Thursday, October 06, 2011


Since April 2011 Americans witnessed a political theater over the U.S. debt ceiling. The Standard and Poor’s review of that performance resulted in a downgrade of the federal government’s credit rating.

While Congress raised the debt ceiling for now, the U.S. debt remains a problem and the short-term solution offered by the deal in Congress does little to give us a long-lasting solution.

The creation of a “super” deficit committee by Congress merely kicked the can down the road. Congress, and its long years of indecision regarding what to do about deficits and the national debt, is the problem!

The U.S. is currently experiencing historically high levels of debt. The best way policy experts have of measuring debt burden is comparing the national debt to total Gross Domestic Production (GDP). Today, the total net debt is 75% of GDP. This type of high debt is normal during periods of war like that of WWI and WWII. We are at war in Afghanistan and Iraq; however, that is nowhere near the wartime mobilization of WWI and WWII.

The U.S. debt is an accumulation of many years of deficits, which has been brought about by exceeding revenues during past fiscal year. These deficits did not cause our current situation alone. The U.S. has run an annual deficit in almost every year since 1945. But we have never encountered debt levels as perilous as the one we have now.

Our debt is due to structural causes brought about by poor political choices.
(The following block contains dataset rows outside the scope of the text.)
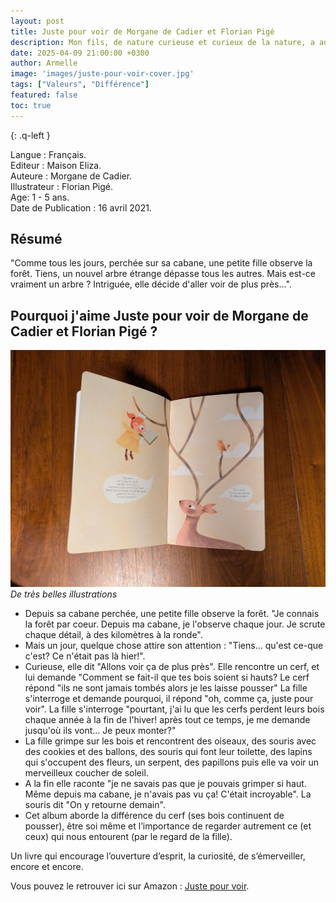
 ```yaml
---
layout: post
title: Juste pour voir de Morgane de Cadier et Florian Pigé 
description: Mon fils, de nature curieuse et curieux de la nature, a adoré suivre les différentes étapes du voyage d'une petite fille tout en haut des bois d'un cerf. Il n’a cessé de poser des questions, cherchant à comprendre chaque nouveauté.
date: 2025-04-09 21:00:00 +0300
author: Armelle
image: 'images/juste-pour-voir-cover.jpg'
tags: ["Valeurs", "Différence"]
featured: false
toc: true
---
```

{: .q-left }

Langue : Français.           
Editeur : Maison Eliza.   
Auteure : Morgane de Cadier.     
Illustrateur :  Florian Pigé.     
Age: 1 - 5 ans.  
Date de Publication : 16 avril 2021.  

## Résumé 

"Comme tous les jours, perchée sur sa cabane, une petite fille observe la forêt. Tiens, un nouvel arbre étrange dépasse tous les autres. Mais est-ce vraiment un arbre ? Intriguée, elle décide d'aller voir de plus près...".

## Pourquoi j'aime Juste pour voir de Morgane de Cadier et Florian Pigé ?

![De très belles illustrations](images/juste-pour-voir-int.jpg)
*De très belles illustrations*

- Depuis sa cabane perchée, une petite fille observe la forêt. "Je connais la forêt par coeur. Depuis ma cabane, je l'observe chaque jour. Je scrute chaque détail, à des kilomètres à la ronde".
- Mais un jour, quelque chose attire son attention : "Tiens... qu'est ce-que c'est? Ce n'était pas là hier!". 
- Curieuse, elle dit "Allons voir ça de plus près". Elle rencontre un cerf, et lui demande "Comment se fait-il que tes bois soient si hauts? Le cerf répond "ils ne sont jamais tombés alors je les laisse pousser" La fille s'interroge et demande pourquoi, il répond "oh, comme ça, juste pour voir". La fille s'interroge "pourtant, j'ai lu que les cerfs perdent leurs bois chaque année à la fin de l'hiver! après tout ce temps, je me demande jusqu'où ils vont... Je peux monter?"
- La fille grimpe sur les bois et rencontrent des oiseaux, des souris avec des cookies et des ballons, des souris qui font leur toilette, des lapins qui s'occupent des fleurs, un serpent, des papillons puis elle va voir un merveilleux coucher de soleil. 
- A la fin elle raconte "je ne savais pas que je pouvais grimper si haut. Même depuis ma cabane, je n'avais pas vu ça! C'était incroyable". La souris dit "On y retourne demain".
- Cet album aborde la différence du cerf (ses bois continuent de pousser), être soi même et l’importance de regarder autrement ce (et ceux) qui nous entourent (par le regard de la fille).
 
 Un livre qui encourage l’ouverture d’esprit, la curiosité, de s’émerveiller, encore et encore.
 
 Vous pouvez le retrouver ici sur Amazon : [Juste pour voir](https://amzn.to/4lUaxLv).

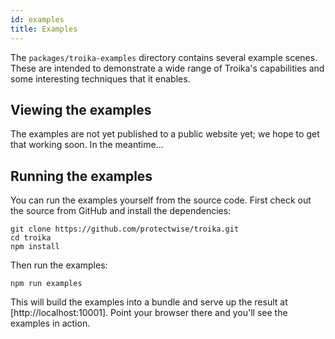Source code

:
 ```yaml
---
id: examples
title: Examples
---
```



The `packages/troika-examples` directory contains several example scenes. These are intended to demonstrate a wide range of Troika's capabilities and some interesting techniques that it enables.


## Viewing the examples

The examples are not yet published to a public website yet; we hope to get that working soon. In the meantime...


## Running the examples

You can run the examples yourself from the source code. First check out the source from GitHub and install the dependencies:

```
git clone https://github.com/protectwise/troika.git
cd troika
npm install
```

Then run the examples:

```
npm run examples
```

This will build the examples into a bundle and serve up the result at [http://localhost:10001]. Point your browser there and you'll see the examples in action.

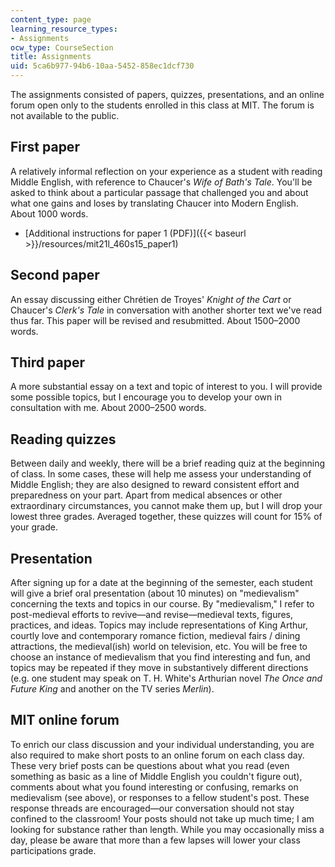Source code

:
 ```yaml
---
content_type: page
learning_resource_types:
- Assignments
ocw_type: CourseSection
title: Assignments
uid: 5ca6b977-94b6-10aa-5452-858ec1dcf730
---
```


The assignments consisted of papers, quizzes, presentations, and an online forum open only to the students enrolled in this class at MIT. The forum is not available to the public.

First paper
-----------

A relatively informal reflection on your experience as a student with reading Middle English, with reference to Chaucer's _Wife of Bath's Tale_. You'll be asked to think about a particular passage that challenged you and about what one gains and loses by translating Chaucer into Modern English. About 1000 words.

*   [Additional instructions for paper 1 (PDF)]({{< baseurl >}}/resources/mit21l_460s15_paper1)

Second paper
------------

An essay discussing either Chrétien de Troyes' _Knight of the Cart_ or Chaucer's _Clerk's Tale_ in conversation with another shorter text we've read thus far. This paper will be revised and resubmitted. About 1500–2000 words.

Third paper
-----------

A more substantial essay on a text and topic of interest to you. I will provide some possible topics, but I encourage you to develop your own in consultation with me. About 2000–2500 words.

Reading quizzes
---------------

Between daily and weekly, there will be a brief reading quiz at the beginning of class. In some cases, these will help me assess your understanding of Middle English; they are also designed to reward consistent effort and preparedness on your part. Apart from medical absences or other extraordinary circumstances, you cannot make them up, but I will drop your lowest three grades. Averaged together, these quizzes will count for 15% of your grade.

Presentation
------------

After signing up for a date at the beginning of the semester, each student will give a brief oral presentation (about 10 minutes) on "medievalism" concerning the texts and topics in our course. By "medievalism," I refer to post-medieval efforts to revive—and revise—medieval texts, figures, practices, and ideas. Topics may include representations of King Arthur, courtly love and contemporary romance fiction, medieval fairs / dining attractions, the medieval(ish) world on television, etc. You will be free to choose an instance of medievalism that you find interesting and fun, and topics may be repeated if they move in substantively different directions (e.g. one student may speak on T. H. White's Arthurian novel _The Once and Future King_ and another on the TV series _Merlin_).

MIT online forum
----------------

To enrich our class discussion and your individual understanding, you are also required to make short posts to an online forum on each class day. These very brief posts can be questions about what you read (even something as basic as a line of Middle English you couldn't figure out), comments about what you found interesting or confusing, remarks on medievalism (see above), or responses to a fellow student's post. These response threads are encouraged—our conversation should not stay confined to the classroom! Your posts should not take up much time; I am looking for substance rather than length. While you may occasionally miss a day, please be aware that more than a few lapses will lower your class participations grade.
These poorly designed public policies directly contributed to the housing bubble, loose oversight of Fannie Mae and Freddie Mac, lack of regulations on sub-prime lending and low-interest rates for far to long.

Public policies in response to the 2008 meltdown led to even higher debt with its fiscal stimulus and monetary policy. We should not fault the federal government’s response to the crisis in 2008; there were very few alternatives available once we got into that mess.

So you see, our large debt burden problem is structural and will not be reversed when the economy picks up. The hole the Congress has dug for our country is far to deep and getting deeper at an accelerating rate. We are coming to a tipping point. If we reach that point, several negative consequences could result.

1. The national debt will crowd out private investment.
2. Spending will have to be cut and taxes raised to pay off just the increasing interest on the U.S. debt.
3. The debt load will severely restrict the government’s ability to act in times of an emergency.

There is time to start reversing the trend; we are not doomed to the fate of countries such as Greece and Ireland. Yet, it will take a bipartisan approach and shared sacrifice to correct our present course and here in lays the problem. We have seen how our Congress and Senate work together, or should I say do not work together. If the U.S. continues down the same road it has been on for the last 12 years, we are going to get the same results: recessions, higher U.S. debt and continued high unemployment.

The definition of insanity is continuing to do the same thing you have always done an expecting a different results.

You can be part of the solution. We are about to go through the thing that has always made this country GREAT! A National election! You need to meet with our candidates and listen closely to them. You also need to be heard by them. You need to be heard saying that you will not stand for politics as usual. You know in your heart of hearts that to actually fix the problems of the U.S. debt, unemployment and our country; we will have to raise taxes and cut spending. Don’t stand for a politician that is promising “No new taxes” or “We can cut spending” alone. They are simply saying what you want to hear to get elected. Stand up for what you personally feel it is going to take to fix our country!